Pyongyang: «Trasformeremo
il cuore del nostro nemico
in un mare di fuoco»
La Corea del Nord minaccia di scatenare un mare di fuoco. Dopo i 400 mila volantini propagandistici sul Nord, come immediata risposta della Corea del Sud all'attacco di martedì scorso contro l'isola di Yeonpyeong, arriva forte la condanna di Pyongyang.
I volantini, trasportati da palloncini oltre la zona demilitarizzata che segna il confine tra le due Coree, contenevano critiche al leader nordcoreano Kim Jong-Il e al suo probabile successore, il figlio ventisettenne Jong-Un, mentre sei anni fa la Corea del Sud si era impegnata con il governo avversario a sospendere questo tipo di guerra psicologica.
In risposta all'attacco nordcoreano di martedì scorso, il comandante dei Marines sudcoreani ha minacciato una vendetta «mille volte più dura» per vendicare i giovani morti.

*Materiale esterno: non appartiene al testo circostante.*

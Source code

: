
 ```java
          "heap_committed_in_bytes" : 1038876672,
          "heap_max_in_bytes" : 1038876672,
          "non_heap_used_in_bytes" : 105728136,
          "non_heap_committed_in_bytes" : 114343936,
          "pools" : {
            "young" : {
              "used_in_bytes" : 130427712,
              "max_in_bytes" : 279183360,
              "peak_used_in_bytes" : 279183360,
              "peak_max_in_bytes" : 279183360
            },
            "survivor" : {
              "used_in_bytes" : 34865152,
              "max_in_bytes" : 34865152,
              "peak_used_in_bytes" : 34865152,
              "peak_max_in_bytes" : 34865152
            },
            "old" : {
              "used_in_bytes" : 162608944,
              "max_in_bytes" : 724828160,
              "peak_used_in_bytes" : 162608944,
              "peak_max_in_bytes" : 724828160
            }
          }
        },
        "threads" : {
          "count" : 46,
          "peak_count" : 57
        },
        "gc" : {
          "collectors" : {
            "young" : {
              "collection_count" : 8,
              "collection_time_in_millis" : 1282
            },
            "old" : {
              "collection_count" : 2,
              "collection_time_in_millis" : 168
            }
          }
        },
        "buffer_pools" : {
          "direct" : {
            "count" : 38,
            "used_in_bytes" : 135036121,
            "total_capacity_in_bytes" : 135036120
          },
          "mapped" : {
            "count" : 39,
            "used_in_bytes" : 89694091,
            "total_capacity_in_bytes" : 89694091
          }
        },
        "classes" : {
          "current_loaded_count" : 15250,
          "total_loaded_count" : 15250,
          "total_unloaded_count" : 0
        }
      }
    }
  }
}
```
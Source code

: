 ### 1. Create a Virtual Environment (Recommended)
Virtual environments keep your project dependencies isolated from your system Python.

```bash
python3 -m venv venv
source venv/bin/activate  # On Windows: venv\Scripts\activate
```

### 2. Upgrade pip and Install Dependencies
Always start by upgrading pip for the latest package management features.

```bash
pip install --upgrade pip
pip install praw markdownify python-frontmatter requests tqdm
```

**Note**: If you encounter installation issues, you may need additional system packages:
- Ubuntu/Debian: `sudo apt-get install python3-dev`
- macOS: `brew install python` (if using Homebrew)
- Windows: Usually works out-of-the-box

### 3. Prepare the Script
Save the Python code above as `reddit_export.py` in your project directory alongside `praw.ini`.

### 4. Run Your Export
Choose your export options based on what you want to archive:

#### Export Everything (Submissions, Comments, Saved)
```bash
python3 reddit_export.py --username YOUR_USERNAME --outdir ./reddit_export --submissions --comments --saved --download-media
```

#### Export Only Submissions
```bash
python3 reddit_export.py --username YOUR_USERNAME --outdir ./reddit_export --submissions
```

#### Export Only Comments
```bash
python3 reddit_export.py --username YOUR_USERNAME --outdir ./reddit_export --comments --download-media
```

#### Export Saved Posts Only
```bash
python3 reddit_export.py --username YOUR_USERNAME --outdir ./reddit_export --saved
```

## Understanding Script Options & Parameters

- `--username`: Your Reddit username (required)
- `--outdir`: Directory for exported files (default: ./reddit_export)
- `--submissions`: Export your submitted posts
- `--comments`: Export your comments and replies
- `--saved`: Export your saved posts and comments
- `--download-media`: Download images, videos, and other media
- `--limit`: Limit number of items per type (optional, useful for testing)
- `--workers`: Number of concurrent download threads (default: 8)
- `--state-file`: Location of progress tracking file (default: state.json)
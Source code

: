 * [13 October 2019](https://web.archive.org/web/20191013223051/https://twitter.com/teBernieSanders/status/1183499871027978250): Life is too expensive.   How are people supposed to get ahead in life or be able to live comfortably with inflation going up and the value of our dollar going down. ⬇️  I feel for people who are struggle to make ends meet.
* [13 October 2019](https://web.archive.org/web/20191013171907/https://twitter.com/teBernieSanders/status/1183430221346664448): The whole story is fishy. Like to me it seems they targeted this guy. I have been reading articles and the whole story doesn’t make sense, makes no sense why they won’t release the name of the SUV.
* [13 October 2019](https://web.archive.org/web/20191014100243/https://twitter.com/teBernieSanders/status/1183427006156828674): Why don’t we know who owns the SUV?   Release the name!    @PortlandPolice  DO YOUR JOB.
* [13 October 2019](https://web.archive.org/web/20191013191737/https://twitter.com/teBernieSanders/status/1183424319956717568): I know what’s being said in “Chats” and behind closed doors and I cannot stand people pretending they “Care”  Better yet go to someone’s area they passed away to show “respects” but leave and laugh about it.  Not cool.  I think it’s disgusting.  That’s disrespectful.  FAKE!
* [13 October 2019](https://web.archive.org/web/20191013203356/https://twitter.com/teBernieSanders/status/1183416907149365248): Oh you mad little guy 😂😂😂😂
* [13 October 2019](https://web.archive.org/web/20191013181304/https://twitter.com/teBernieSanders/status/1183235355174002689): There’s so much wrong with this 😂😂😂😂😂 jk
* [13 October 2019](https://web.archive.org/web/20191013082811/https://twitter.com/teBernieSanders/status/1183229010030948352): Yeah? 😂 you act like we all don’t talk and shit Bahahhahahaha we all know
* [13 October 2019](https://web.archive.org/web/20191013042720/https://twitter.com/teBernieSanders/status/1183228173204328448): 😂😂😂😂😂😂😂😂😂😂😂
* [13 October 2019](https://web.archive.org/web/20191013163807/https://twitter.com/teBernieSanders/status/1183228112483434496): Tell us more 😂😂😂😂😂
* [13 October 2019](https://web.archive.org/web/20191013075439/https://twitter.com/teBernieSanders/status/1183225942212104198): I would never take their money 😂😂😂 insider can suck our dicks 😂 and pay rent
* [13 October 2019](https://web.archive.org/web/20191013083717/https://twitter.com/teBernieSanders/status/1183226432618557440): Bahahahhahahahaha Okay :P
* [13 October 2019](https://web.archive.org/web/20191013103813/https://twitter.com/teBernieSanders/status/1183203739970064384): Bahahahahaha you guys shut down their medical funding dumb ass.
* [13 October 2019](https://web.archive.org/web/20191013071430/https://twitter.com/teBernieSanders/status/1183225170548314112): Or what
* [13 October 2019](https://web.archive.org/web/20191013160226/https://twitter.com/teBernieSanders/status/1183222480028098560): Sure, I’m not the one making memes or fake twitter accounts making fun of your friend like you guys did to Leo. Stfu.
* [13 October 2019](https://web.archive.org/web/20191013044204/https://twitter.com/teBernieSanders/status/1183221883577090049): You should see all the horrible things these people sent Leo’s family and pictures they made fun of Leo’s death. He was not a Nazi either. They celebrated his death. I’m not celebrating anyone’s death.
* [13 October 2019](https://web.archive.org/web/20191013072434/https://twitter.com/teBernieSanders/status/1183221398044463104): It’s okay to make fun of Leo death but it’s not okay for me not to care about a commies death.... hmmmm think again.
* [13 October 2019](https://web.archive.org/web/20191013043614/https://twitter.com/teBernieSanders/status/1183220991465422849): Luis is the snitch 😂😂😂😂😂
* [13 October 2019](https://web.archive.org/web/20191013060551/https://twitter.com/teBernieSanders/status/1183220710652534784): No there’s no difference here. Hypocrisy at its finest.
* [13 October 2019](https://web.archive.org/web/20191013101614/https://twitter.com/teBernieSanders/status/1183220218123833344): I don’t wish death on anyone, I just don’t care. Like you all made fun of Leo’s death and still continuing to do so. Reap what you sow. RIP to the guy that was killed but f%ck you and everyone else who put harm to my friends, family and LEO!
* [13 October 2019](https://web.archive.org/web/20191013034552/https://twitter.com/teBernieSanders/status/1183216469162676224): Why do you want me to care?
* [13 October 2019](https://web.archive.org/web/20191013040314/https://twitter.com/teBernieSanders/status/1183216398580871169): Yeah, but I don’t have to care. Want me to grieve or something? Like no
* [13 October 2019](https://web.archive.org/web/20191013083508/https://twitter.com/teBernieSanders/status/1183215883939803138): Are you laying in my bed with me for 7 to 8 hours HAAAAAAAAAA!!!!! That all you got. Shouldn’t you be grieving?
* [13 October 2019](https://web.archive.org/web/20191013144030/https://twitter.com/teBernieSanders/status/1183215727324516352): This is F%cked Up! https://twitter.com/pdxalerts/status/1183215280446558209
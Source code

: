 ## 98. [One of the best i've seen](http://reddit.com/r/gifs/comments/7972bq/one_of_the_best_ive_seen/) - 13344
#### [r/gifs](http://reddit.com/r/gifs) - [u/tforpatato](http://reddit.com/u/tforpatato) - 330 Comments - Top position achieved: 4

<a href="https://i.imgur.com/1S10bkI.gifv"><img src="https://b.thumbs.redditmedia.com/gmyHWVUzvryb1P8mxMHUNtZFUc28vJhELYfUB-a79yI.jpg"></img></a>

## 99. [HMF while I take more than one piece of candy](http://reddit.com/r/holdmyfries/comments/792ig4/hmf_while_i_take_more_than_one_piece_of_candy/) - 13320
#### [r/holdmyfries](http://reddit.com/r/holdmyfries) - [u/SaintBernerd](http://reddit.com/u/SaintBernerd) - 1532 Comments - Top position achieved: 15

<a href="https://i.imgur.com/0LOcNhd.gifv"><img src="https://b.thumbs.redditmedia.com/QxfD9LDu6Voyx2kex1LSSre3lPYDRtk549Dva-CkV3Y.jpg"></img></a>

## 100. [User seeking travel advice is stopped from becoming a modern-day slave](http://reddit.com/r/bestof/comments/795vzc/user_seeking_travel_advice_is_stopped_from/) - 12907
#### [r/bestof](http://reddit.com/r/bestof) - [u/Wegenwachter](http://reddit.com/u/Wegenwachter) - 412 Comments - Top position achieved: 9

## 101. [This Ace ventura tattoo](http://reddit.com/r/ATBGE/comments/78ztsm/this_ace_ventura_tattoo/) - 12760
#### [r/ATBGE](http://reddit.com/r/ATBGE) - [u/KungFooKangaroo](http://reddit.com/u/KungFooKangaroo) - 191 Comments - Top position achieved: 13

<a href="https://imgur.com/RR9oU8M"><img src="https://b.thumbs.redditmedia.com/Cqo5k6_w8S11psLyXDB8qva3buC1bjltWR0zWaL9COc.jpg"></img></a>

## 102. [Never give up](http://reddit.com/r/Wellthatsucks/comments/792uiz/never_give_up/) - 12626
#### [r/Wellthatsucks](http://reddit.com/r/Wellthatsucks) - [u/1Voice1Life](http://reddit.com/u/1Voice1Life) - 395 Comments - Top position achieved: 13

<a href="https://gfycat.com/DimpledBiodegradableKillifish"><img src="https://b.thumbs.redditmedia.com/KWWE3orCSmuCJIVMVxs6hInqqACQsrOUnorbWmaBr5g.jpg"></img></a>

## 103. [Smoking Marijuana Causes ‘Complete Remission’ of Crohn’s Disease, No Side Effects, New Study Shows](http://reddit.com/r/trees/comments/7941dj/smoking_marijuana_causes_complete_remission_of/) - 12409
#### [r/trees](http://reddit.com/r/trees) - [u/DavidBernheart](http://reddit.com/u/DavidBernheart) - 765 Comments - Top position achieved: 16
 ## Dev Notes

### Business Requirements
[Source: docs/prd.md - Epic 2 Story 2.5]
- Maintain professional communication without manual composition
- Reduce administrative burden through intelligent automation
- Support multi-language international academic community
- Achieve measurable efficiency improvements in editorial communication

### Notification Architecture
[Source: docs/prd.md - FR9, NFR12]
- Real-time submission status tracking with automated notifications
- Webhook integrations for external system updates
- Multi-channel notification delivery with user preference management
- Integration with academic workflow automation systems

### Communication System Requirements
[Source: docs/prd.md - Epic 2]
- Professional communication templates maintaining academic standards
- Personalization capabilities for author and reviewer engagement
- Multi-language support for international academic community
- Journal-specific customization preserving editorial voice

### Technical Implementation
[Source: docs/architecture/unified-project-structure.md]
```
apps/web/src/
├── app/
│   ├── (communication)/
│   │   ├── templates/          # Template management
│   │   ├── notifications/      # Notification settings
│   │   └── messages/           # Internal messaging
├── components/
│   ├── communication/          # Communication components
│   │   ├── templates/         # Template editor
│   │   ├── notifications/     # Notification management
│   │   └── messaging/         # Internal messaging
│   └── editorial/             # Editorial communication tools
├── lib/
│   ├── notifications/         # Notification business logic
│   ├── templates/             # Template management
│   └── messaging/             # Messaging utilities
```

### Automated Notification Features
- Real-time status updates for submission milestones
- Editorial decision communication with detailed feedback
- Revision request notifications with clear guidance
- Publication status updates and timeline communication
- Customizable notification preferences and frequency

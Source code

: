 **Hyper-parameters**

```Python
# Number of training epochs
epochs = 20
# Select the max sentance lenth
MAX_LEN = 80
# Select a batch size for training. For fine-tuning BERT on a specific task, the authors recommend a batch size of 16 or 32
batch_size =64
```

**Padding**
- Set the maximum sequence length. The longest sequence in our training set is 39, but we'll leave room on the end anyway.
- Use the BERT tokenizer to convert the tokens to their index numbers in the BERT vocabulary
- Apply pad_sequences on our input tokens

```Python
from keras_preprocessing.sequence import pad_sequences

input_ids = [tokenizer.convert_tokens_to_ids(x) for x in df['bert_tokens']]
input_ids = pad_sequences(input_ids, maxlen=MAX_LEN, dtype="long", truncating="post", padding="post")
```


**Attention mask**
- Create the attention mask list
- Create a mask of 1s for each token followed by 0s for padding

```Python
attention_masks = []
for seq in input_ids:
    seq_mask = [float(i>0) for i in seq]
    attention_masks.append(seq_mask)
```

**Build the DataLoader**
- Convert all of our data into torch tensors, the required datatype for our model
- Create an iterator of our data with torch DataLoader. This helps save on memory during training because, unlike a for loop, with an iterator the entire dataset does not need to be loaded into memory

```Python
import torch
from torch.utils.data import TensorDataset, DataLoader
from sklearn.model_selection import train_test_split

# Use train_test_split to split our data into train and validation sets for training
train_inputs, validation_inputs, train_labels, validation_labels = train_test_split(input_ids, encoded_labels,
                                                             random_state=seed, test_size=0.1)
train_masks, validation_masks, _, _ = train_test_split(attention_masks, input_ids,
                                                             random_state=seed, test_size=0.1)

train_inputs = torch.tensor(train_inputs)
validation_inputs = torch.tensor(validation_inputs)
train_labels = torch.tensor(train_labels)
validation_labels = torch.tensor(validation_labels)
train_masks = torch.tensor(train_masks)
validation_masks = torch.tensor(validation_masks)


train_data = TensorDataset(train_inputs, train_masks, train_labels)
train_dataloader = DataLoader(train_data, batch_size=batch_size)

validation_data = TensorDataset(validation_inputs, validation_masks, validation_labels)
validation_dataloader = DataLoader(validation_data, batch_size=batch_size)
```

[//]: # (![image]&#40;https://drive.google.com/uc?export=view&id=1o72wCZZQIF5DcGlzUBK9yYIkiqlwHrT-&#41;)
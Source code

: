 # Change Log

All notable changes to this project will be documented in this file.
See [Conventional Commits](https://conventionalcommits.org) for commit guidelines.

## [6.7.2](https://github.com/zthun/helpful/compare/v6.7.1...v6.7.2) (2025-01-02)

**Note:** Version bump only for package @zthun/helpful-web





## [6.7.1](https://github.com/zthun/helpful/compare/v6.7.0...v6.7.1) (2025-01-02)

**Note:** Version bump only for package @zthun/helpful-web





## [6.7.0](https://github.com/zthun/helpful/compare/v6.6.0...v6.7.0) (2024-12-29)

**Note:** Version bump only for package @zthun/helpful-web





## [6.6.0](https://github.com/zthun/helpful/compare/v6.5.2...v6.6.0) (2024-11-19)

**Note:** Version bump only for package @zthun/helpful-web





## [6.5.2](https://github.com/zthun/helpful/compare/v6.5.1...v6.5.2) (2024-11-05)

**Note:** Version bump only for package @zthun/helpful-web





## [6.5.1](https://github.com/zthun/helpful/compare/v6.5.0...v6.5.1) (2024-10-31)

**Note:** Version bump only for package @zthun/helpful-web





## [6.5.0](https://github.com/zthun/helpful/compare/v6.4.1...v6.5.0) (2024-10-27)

La Corea del Nord nel mentre ha chiesto scusa per le vittime civili nel bombardamento di artiglieria contro l'isola sudcoreana di Yeonpyeong, dicendo che, «se è vero», si è trattato di un fatto «molto increscioso». Ha poi aggiunto però che la «responsabilità è del nemico», il quale avrebbe creanto uno scudo umano con i civili schierati attorno alle postazioni di artiglieria e nelle basi militari dell'isola.
I contraddittori pronunciamenti del Nord sono probabilmente da attribuire agli sforzi della diplomazia cinese, messa sotto pressione dalla comunità internazionale che le chiede di esercitare un'influenza moderatrice su Pyongyang.
Il Nord ha infine messo in guardia da conseguenze «imprevedibili» per l'arrivo della portaerei americana George Washington nel Mar Giallo, che verrà impiegata domani nelle manovre aeronavali congiunte fra Stati Uniti e Corea del Sud nel Mar Giallo.
Il ministro degli esteri di Pechino, Yang Jiechi, ha parlato con i rappresentanti delle due Coree e col segretario di Stato americano, Hillary Clinton. «Il compito urgente è ora quello di prendere il controllo della situazione e impedire altri incidenti» ha affermato il ministro parlando al telefono con Clinton.